Has been the alternator is operated by connecting the plurality of magneto coils in the manner of the load current is larger connection, when the voltage applied to the load exceeds a set value,
A method for operating an alternator for a fuel injection type internal combustion engine, wherein the alternator is operated by connecting the plurality of generating coils in a manner of lowering the voltage applied to the load. 4. A method of operating an AC generator for a fuel injection type internal combustion engine which supplies an output voltage to a load including a pump motor of a fuel injection device for an internal combustion engine through a rectifier circuit, wherein a plurality of generating coils are provided in the AC generator.
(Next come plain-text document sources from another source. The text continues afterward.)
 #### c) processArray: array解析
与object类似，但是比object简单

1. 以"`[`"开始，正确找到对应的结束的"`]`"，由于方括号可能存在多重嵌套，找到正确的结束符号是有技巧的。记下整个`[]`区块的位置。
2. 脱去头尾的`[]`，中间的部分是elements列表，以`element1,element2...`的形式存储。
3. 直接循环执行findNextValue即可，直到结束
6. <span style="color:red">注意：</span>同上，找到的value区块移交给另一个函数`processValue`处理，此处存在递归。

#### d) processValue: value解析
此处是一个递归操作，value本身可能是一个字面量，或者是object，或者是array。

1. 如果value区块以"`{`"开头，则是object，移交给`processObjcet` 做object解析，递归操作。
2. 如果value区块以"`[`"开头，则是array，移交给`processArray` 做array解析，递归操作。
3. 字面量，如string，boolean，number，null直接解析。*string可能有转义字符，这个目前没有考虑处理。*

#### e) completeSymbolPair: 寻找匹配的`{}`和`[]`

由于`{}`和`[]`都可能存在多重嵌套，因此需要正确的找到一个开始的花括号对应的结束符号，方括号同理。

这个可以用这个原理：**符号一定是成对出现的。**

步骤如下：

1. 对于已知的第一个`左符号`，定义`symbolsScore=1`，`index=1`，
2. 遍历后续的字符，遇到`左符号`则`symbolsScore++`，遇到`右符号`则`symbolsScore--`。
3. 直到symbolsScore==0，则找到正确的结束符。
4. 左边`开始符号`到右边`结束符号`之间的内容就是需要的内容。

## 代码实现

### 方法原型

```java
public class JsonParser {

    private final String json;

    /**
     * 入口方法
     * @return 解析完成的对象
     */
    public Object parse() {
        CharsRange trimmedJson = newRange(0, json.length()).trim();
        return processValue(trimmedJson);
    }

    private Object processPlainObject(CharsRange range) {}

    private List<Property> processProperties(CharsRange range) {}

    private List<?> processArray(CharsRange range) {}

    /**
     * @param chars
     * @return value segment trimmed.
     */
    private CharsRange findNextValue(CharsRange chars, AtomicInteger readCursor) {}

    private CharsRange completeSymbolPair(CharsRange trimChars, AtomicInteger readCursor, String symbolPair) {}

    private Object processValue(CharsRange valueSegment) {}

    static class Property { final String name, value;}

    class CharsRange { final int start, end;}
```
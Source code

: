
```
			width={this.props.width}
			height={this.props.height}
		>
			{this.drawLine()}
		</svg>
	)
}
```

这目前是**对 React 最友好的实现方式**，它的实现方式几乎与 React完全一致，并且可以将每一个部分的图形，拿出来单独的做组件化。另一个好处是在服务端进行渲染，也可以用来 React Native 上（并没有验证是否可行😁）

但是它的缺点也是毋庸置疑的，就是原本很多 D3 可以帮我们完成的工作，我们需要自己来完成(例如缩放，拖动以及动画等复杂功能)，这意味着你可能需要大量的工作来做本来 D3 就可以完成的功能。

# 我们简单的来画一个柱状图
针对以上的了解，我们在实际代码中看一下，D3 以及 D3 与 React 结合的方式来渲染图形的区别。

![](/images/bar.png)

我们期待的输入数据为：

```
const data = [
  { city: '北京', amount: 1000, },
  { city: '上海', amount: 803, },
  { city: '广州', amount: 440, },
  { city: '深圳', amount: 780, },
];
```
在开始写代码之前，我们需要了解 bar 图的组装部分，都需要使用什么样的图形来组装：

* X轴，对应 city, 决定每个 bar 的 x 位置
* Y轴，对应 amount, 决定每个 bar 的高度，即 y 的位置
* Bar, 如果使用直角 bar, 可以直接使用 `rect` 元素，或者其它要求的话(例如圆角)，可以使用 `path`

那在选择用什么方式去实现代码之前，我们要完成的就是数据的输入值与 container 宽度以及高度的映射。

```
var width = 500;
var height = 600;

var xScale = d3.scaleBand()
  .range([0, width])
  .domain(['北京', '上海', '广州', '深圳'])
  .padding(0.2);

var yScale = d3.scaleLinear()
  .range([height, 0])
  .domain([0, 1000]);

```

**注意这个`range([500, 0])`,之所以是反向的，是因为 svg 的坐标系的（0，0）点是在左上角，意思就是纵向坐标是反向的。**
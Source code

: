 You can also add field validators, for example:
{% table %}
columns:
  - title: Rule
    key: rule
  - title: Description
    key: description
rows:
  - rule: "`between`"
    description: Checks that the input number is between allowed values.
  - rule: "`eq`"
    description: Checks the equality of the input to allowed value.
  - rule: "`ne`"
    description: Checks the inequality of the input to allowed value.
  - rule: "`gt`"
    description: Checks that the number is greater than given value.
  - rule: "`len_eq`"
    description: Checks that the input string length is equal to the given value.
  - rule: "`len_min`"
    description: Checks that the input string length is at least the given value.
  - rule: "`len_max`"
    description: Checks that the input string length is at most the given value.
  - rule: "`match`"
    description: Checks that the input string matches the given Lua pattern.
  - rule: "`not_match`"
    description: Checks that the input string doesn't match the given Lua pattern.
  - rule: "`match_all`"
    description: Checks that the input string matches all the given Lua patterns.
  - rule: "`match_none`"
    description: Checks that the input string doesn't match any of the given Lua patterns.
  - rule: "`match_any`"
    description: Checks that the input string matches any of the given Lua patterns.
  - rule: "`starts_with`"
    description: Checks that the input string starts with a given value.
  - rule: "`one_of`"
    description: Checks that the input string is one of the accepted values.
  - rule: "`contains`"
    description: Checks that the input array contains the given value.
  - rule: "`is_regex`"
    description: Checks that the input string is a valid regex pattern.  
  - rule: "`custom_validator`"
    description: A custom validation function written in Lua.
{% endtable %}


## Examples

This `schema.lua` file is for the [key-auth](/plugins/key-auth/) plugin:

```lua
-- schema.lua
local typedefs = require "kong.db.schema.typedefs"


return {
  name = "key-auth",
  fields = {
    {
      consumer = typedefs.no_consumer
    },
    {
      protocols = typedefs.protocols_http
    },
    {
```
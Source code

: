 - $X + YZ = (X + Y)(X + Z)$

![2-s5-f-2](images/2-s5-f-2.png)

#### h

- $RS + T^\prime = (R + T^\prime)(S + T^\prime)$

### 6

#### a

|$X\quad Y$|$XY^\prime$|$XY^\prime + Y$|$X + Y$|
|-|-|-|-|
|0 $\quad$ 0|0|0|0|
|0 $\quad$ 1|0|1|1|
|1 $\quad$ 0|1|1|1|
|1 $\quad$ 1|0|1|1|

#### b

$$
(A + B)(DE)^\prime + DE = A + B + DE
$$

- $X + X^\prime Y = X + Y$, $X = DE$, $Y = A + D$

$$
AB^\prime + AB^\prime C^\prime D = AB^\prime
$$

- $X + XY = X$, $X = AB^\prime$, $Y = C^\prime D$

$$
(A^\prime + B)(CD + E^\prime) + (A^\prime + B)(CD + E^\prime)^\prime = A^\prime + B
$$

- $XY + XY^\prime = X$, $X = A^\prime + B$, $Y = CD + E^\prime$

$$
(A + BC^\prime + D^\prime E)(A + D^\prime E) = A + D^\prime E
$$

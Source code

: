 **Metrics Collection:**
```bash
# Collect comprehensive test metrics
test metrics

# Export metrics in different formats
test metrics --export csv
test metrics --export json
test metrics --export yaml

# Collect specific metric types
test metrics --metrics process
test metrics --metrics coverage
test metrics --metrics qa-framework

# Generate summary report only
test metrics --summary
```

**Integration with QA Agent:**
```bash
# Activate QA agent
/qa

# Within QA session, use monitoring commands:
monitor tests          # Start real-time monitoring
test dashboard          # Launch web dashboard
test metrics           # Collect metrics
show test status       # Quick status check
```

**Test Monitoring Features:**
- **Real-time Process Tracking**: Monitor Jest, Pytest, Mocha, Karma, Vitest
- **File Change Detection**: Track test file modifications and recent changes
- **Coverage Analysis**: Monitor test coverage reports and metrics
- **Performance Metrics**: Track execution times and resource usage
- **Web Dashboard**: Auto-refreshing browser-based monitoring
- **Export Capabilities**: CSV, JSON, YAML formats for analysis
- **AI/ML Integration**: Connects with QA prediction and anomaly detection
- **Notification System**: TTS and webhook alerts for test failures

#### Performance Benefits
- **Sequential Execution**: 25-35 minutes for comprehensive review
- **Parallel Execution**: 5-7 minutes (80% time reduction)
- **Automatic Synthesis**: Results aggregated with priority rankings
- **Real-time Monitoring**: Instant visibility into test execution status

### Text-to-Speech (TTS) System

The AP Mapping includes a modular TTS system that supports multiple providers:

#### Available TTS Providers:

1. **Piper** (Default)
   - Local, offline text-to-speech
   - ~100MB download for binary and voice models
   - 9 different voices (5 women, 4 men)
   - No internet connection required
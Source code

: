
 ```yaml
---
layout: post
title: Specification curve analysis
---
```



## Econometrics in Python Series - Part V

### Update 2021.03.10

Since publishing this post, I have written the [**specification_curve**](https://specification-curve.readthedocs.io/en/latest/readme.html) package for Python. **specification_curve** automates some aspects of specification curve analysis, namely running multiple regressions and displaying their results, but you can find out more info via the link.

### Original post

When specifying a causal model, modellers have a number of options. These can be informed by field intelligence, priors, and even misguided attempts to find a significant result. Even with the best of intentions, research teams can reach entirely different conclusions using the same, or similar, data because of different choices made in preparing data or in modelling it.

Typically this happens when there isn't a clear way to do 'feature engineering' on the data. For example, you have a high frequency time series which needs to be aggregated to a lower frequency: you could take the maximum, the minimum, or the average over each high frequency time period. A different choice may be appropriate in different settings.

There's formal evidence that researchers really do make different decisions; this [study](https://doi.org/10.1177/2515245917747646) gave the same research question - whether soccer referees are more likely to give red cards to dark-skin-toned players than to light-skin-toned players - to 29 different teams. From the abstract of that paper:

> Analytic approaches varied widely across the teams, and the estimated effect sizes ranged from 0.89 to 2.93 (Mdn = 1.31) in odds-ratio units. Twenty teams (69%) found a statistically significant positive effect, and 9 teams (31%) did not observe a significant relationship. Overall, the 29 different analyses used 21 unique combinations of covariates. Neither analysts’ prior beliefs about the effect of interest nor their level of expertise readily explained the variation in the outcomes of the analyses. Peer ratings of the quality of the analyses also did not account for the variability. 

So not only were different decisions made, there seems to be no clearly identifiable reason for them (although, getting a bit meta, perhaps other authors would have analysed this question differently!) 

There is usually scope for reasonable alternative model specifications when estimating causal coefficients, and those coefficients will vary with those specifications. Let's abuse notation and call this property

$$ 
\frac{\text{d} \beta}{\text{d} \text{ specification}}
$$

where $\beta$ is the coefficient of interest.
It is provided that a voltage supplied to the load when the plurality of power generation coils are connected in series and a voltage supplied to the load when the plurality of power generation coils are connected in parallel are actually detected.
Discriminating the level of both the detected voltages, the voltage supplied to the load when the plurality of power generation coils are connected in series and the voltage supplied to the load when the plurality of power generation coils are connected in parallel When it is detected that both are less than or equal to the set value , the voltage supplied to the load is connected to the plurality of generating coils in a connection manner of a higher one to operate the AC generator, and the plurality of It has been detected that either the voltage supplied to the load when the power generation coils are connected in series or the voltage supplied to the load when the plurality of power generation coils are connected in parallel has exceeded a set value . A method of operating the alternator for a fuel-injection type internal combustion engine, wherein the alternator is operated by connecting the plurality of generating coils in a manner of connection having a lower voltage supplied to the load. . 5. The rectifier circuit according to claim 1, wherein the rectifier circuit is provided in common for the plurality of power generation coils, and switching between the series connection and the parallel connection of the plurality of power generation coils is performed on the input side of the rectifier circuit. 5. A method for operating the AC generator for a fuel injection type internal combustion engine according to any one of 1 to 4. 6. The rectifier circuit is provided for each of the plurality of power generation coils, and each power generation coil is connected between input terminals of the corresponding rectification circuit, and the plurality of power generation coils are connected in series and in parallel. The alternator for a fuel injection type internal combustion engine according to any one of claims 1 to 4, wherein the switching between (i) and (ii) is performed on the output side of a plurality of rectifier circuits respectively corresponding to the plurality of power generating coils. Driving method.